CORPORATE DROP-OUTS: Women who jettison the corporate rat race in search of more family time have company men may be following their lead.
In a survey last month of 101 senior human resources executives, several said they've detected an increase in the number of men leaving their positions so they can improve the balance between their jobs and their personal lives.
Such defections have spurred many of the new corporate work/life balance programs since the early 1990s, said Bernadette Kenny, executive vice president of Lee Hecht Harrison, a New Jersey-based career management service.
''Retention concerns have led many in Corporate America to accept greater responsibility for employee well-being. But there's often more lip service than muscle given to balance programs,'' she said.
About 75 percent of the executives said their companies have work/life balance programs, but 38 percent of those said it's frowned upon to use them, and 16 percent said employees fear they'll be penalized for using them.
CAN I E-MAIL YOU?: Your resume looks fantastic. Concise, tidy, easy-to-read and wow, you are one qualified person!
But is your e-mail address on it? It should be, especially considering that most recruiters don't care where your house or apartment is, yet nearly everyone includes that information. Additionally, if you're unemployed, your life may be in flux and you may move frequently. E-mail can be your consistent contact.
But a recent review of more than 150,000 resumes found that more than a quarter of applicants do not put an e-mail contact on their resume.
''If I look at 200 resumes a day, which is very likely, those missing e-mail address are going to be ignored,'' said Greg Henderson, a recruiter from Portland, Ore. ''E-mail exchange helps to sort out the 'might be qualified' from the 'is not qualified.'''
Moreover, when you do include an address, be sure to check that the account is indeed active. Recruiters report that many of their mails go unanswered.
The review was conducted by ResumeDoctor.com, a Vermont-based consulting firm.
GEN X INVESTS: Generation Xers are turning cautious in their investing habits and many are reducing their involvement, according to a survey.

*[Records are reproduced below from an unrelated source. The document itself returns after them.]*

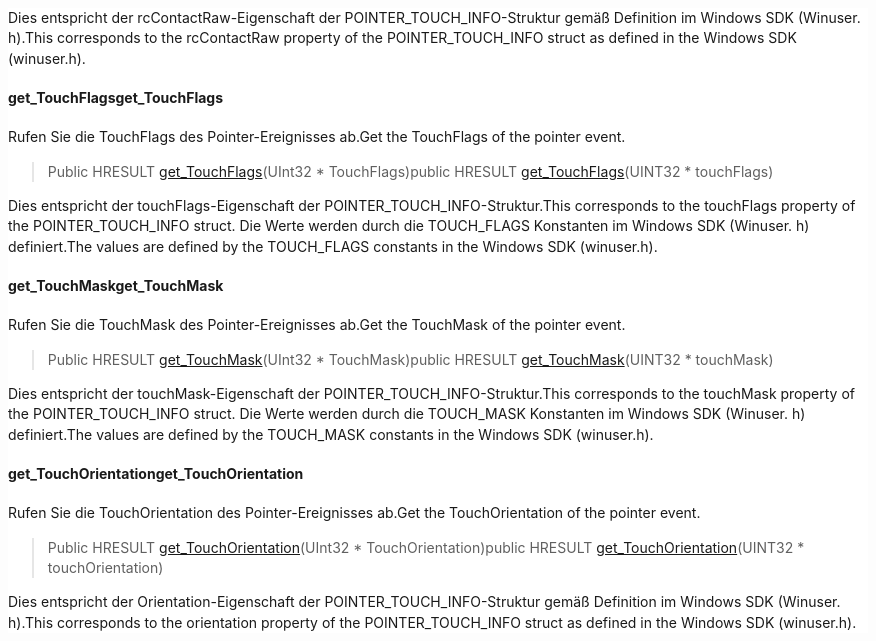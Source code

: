 <span data-ttu-id="8d8bf-326">Dies entspricht der rcContactRaw-Eigenschaft der POINTER_TOUCH_INFO-Struktur gemäß Definition im Windows SDK (Winuser. h).</span><span class="sxs-lookup"><span data-stu-id="8d8bf-326">This corresponds to the rcContactRaw property of the POINTER_TOUCH_INFO struct as defined in the Windows SDK (winuser.h).</span></span>

#### <span data-ttu-id="8d8bf-327">get_TouchFlags</span><span class="sxs-lookup"><span data-stu-id="8d8bf-327">get_TouchFlags</span></span> 

<span data-ttu-id="8d8bf-328">Rufen Sie die TouchFlags des Pointer-Ereignisses ab.</span><span class="sxs-lookup"><span data-stu-id="8d8bf-328">Get the TouchFlags of the pointer event.</span></span>

> <span data-ttu-id="8d8bf-329">Public HRESULT [get_TouchFlags](#get_touchflags)(UInt32 \* TouchFlags)</span><span class="sxs-lookup"><span data-stu-id="8d8bf-329">public HRESULT [get_TouchFlags](#get_touchflags)(UINT32 \* touchFlags)</span></span>

<span data-ttu-id="8d8bf-330">Dies entspricht der touchFlags-Eigenschaft der POINTER_TOUCH_INFO-Struktur.</span><span class="sxs-lookup"><span data-stu-id="8d8bf-330">This corresponds to the touchFlags property of the POINTER_TOUCH_INFO struct.</span></span> <span data-ttu-id="8d8bf-331">Die Werte werden durch die TOUCH_FLAGS Konstanten im Windows SDK (Winuser. h) definiert.</span><span class="sxs-lookup"><span data-stu-id="8d8bf-331">The values are defined by the TOUCH_FLAGS constants in the Windows SDK (winuser.h).</span></span>

#### <span data-ttu-id="8d8bf-332">get_TouchMask</span><span class="sxs-lookup"><span data-stu-id="8d8bf-332">get_TouchMask</span></span> 

<span data-ttu-id="8d8bf-333">Rufen Sie die TouchMask des Pointer-Ereignisses ab.</span><span class="sxs-lookup"><span data-stu-id="8d8bf-333">Get the TouchMask of the pointer event.</span></span>

> <span data-ttu-id="8d8bf-334">Public HRESULT [get_TouchMask](#get_touchmask)(UInt32 \* TouchMask)</span><span class="sxs-lookup"><span data-stu-id="8d8bf-334">public HRESULT [get_TouchMask](#get_touchmask)(UINT32 \* touchMask)</span></span>

<span data-ttu-id="8d8bf-335">Dies entspricht der touchMask-Eigenschaft der POINTER_TOUCH_INFO-Struktur.</span><span class="sxs-lookup"><span data-stu-id="8d8bf-335">This corresponds to the touchMask property of the POINTER_TOUCH_INFO struct.</span></span> <span data-ttu-id="8d8bf-336">Die Werte werden durch die TOUCH_MASK Konstanten im Windows SDK (Winuser. h) definiert.</span><span class="sxs-lookup"><span data-stu-id="8d8bf-336">The values are defined by the TOUCH_MASK constants in the Windows SDK (winuser.h).</span></span>

#### <span data-ttu-id="8d8bf-337">get_TouchOrientation</span><span class="sxs-lookup"><span data-stu-id="8d8bf-337">get_TouchOrientation</span></span> 

<span data-ttu-id="8d8bf-338">Rufen Sie die TouchOrientation des Pointer-Ereignisses ab.</span><span class="sxs-lookup"><span data-stu-id="8d8bf-338">Get the TouchOrientation of the pointer event.</span></span>

> <span data-ttu-id="8d8bf-339">Public HRESULT [get_TouchOrientation](#get_touchorientation)(UInt32 \* TouchOrientation)</span><span class="sxs-lookup"><span data-stu-id="8d8bf-339">public HRESULT [get_TouchOrientation](#get_touchorientation)(UINT32 \* touchOrientation)</span></span>

<span data-ttu-id="8d8bf-340">Dies entspricht der Orientation-Eigenschaft der POINTER_TOUCH_INFO-Struktur gemäß Definition im Windows SDK (Winuser. h).</span><span class="sxs-lookup"><span data-stu-id="8d8bf-340">This corresponds to the orientation property of the POINTER_TOUCH_INFO struct as defined in the Windows SDK (winuser.h).</span></span>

The stock markets' long bearishness made insurance products the most popular investment in the survey, with three-fourths of people saying they had bought one, up from 62 percent last year. Mutual funds, by comparison, were purchased by 71 percent of those polled, down from 85 percent the previous year.
Nearly a third of those polled, 31 percent, described themselves as conservative in their investments, an increase from 22 percent in 2002.
In other findings, more than half of the Gen Xers, 58 percent, said they don't feel as if they have adequate funds to invest, up from 45 percent in 2002. And 29 percent believed they are too inexperienced to make good investment decisions, up from 23 percent last year.
The annual survey is conducted by New York Life Investment Management LLC, based in Parsippany, N.J. The 2003 edition involved 515 adults ages 22 to 36, with investable assets of $50,000 or more.